For the last two years, the weed science program has expanded its cover crop research to investigate what impact managing cover crops for weed control can have on chemical herbicide use.
“Most famers here on the Eastern Shore and Delaware are using cover crops for nutrient management,” VanGessel said. “What we’re looking at though is how can we use them to get other benefits, in weed control particularly.”
In several trials, the research looks at variables including cover crop terminate date, planting date and pre-emergent herbicide application.
One trial focuses on cover crop termination at different times and measuring the weed pressure.
With cereal rye as the cover crop, the trial has kill times of 30, 20 and seven days before planting the cash crop. Within those time intervals, you can see a “huge difference in biomass” from the cover crops which may be significant in crowding out weeds leading up to planting a cash crop, VanGessel said.
“The thicker they are and the heavier they are, the heavier weed suppression you get,” VanGessel said, noting that letting a cover crop grow longer can bring other issues like performance of equipment.
Letting cover crops grow longer in the season for soil health benefits was the subject of a recent series of University of Maryland demonstration field days called “Delay the Burn.”
Benefits touted at the events held in May include moisture retention during dry spells and increases in organic matter, root action, infiltration and the amount of nitrogen retained in the soil profile.

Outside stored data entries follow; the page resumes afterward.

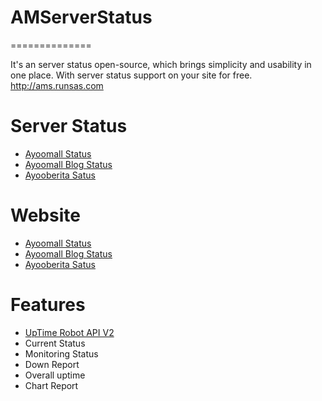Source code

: # AMServerStatus
==============

It's an server status open-source, which brings simplicity and usability in one place. With server status support on your site for free. http://ams.runsas.com
 
# Server Status
 * [Ayoomall Status](http://ams.runsas.com)
 * [Ayoomall Blog Status](http://ams.runsas.com/amblog.php)
 * [Ayooberita Satus](http://ams.runsas.com/ab.php)
 
# Website
 * [Ayoomall Status](https://www.ayoomall.com)
 * [Ayoomall Blog Status](https://blog.ayoomall.com)
 * [Ayooberita Satus](https://www.ayooberita.com)
 
# Features
 * [UpTime Robot API V2](https://uptimerobot.com)
 * Current Status
 * Monitoring Status
 * Down Report
 * Overall uptime
 * Chart Report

A trial led by UD postdoctoral researcher Kurt Volmer aims to measure the extent at which cover crops at different growth stages intercept pre-emergent herbicide, keeping it from getting to weeds.
“That’s been a concern for a lot of growers,” VanGessel said, that longer living cover crops may reduce a herbicide’s effectiveness.
In corn, VanGessel said farmers have had concerns that following a grass cover crop with corn can suppress corn growth. So one trial is looking at corn performance behind cereal rye and barley cover crops with different termination dates.
What impact different cover crop conditions has on weed size leading up to a post-emergent herbicide application is the focus of another trial in the research. In other words, could certain cover crop methods slow weed growth enough to effect post-emergent timing and application rate?
In a general note on herbicide use, VanGessel told the field day crowd, made up mostly of crop protection company representatives, to be diligent about helping growers use the right product for the right problem.
While glyphosate may be most popular for weed control, it’s not a silver bullet, and fickle spring weather can cut down on a herbicide’s effectiveness, needing a back-up plan.
“Make sure they know how they’re going to kill it and if that doesn’t work make sure they know what they’re going to follow up with to kill it,” VanGessel said.